Griesshammer M, Heinze B, Bangerter M, Heimpel H, Fliedner T M
Department of Internal Medicine III, University of Ulm, Germany.
J Mol Med (Berl). 1997 Nov-Dec;75(11-12):836-8. doi: 10.1007/s001090050173.
We examined karyotypes and their prognostic significance in a series of 122 patients with chronic myeloid leukemia in blast crisis. Of 73 patients cytogenetically examined at the onset of blast crisis 63% had developed secondary cytogenetic abnormalities in addition to the Philadelphia chromosome.
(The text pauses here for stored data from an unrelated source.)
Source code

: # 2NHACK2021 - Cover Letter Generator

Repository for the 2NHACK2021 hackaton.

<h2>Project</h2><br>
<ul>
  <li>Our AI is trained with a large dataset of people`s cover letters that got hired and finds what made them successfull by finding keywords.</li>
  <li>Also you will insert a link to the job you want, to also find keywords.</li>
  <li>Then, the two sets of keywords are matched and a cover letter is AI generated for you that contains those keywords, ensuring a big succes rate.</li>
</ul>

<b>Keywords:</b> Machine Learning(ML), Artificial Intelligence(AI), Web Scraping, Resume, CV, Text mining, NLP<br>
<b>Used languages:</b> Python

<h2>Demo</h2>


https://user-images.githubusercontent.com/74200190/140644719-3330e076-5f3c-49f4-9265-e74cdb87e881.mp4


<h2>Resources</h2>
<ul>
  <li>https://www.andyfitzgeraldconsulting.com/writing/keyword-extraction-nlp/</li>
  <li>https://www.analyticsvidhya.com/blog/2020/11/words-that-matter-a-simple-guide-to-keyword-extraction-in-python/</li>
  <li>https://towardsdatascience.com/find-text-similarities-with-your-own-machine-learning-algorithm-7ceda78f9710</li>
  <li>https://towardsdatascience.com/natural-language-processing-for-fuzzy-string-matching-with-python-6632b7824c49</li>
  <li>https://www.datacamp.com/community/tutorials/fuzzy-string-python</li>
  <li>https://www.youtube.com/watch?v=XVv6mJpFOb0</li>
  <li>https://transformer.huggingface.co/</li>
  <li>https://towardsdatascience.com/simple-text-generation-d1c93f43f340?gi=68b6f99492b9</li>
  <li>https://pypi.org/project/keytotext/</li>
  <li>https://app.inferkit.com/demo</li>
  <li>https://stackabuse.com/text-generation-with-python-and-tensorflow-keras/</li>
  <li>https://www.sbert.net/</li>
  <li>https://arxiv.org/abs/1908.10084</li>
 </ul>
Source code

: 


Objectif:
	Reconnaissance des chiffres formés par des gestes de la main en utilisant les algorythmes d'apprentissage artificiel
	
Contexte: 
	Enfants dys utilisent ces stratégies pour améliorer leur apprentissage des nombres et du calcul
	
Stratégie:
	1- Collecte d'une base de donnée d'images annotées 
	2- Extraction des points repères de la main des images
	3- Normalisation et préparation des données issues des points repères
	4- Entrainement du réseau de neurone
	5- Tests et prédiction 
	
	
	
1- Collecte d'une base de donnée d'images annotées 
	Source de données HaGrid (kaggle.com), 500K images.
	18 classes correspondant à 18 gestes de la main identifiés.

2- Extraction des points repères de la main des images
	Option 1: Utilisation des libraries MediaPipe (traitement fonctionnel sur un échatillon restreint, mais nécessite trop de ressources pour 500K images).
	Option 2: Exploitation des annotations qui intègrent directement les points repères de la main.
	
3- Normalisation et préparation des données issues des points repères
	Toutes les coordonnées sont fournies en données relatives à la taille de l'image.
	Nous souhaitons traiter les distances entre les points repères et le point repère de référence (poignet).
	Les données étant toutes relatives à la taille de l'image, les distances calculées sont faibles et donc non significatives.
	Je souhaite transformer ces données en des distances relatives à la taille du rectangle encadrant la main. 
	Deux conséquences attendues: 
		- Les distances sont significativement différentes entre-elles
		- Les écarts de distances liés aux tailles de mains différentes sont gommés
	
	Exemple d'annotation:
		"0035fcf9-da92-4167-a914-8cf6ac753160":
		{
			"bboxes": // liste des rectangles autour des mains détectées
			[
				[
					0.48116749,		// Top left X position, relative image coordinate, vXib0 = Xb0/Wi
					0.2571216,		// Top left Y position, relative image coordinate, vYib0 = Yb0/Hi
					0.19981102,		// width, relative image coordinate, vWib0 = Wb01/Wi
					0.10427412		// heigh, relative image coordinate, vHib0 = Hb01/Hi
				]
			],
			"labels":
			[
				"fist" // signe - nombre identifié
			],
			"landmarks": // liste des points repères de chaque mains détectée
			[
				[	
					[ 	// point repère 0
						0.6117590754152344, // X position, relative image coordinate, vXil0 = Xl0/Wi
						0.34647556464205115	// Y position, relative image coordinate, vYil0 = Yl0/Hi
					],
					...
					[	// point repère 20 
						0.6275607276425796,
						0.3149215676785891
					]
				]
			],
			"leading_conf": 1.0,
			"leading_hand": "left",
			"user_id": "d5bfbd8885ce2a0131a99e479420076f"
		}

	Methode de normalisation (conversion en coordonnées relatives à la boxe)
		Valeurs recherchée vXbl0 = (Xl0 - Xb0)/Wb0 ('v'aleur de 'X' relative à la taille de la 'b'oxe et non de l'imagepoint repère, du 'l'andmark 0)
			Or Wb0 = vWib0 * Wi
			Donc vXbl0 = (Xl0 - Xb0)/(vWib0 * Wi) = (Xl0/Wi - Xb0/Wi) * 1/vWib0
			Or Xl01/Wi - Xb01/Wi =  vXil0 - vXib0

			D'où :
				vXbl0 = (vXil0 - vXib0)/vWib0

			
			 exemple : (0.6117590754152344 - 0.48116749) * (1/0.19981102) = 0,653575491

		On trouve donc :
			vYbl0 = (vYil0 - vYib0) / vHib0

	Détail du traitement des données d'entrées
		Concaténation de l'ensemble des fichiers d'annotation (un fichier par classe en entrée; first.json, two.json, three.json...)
These newly emerging abnormalities included a double Philadelphia chromosome in 20 patients, a trisomy 8 in 17, and an isochromosome 17q in 11 patients. Development of such additional karyotypic abnormalities was significantly associated with a shorter median survival and less response to cytoreductive treatment and was significantly more common in nonlymphoid blast crisis than in the lymphoid-type blast crisis. Thus, assessment of karyotypes at the onset of chronic myeloid leukemia blast crisis appears to be of prognostic significance for both remission duration and survival.
我们在122例慢性髓性白血病急变期患者中研究了核型及其预后意义。在73例于急变期开始时进行细胞遗传学检查的患者中,63%除费城染色体外还出现了继发性细胞遗传学异常。这些新出现的异常包括20例患者有双费城染色体、17例有8号染色体三体以及11例有17号染色体长臂等臂染色体。出现此类额外的核型异常与较短的中位生存期及对细胞减灭治疗的反应较差显著相关,并且在非淋巴细胞性急变期比淋巴细胞性急变期更常见。因此,慢性髓性白血病急变期开始时的核型评估对于缓解期持续时间和生存期似乎都具有预后意义。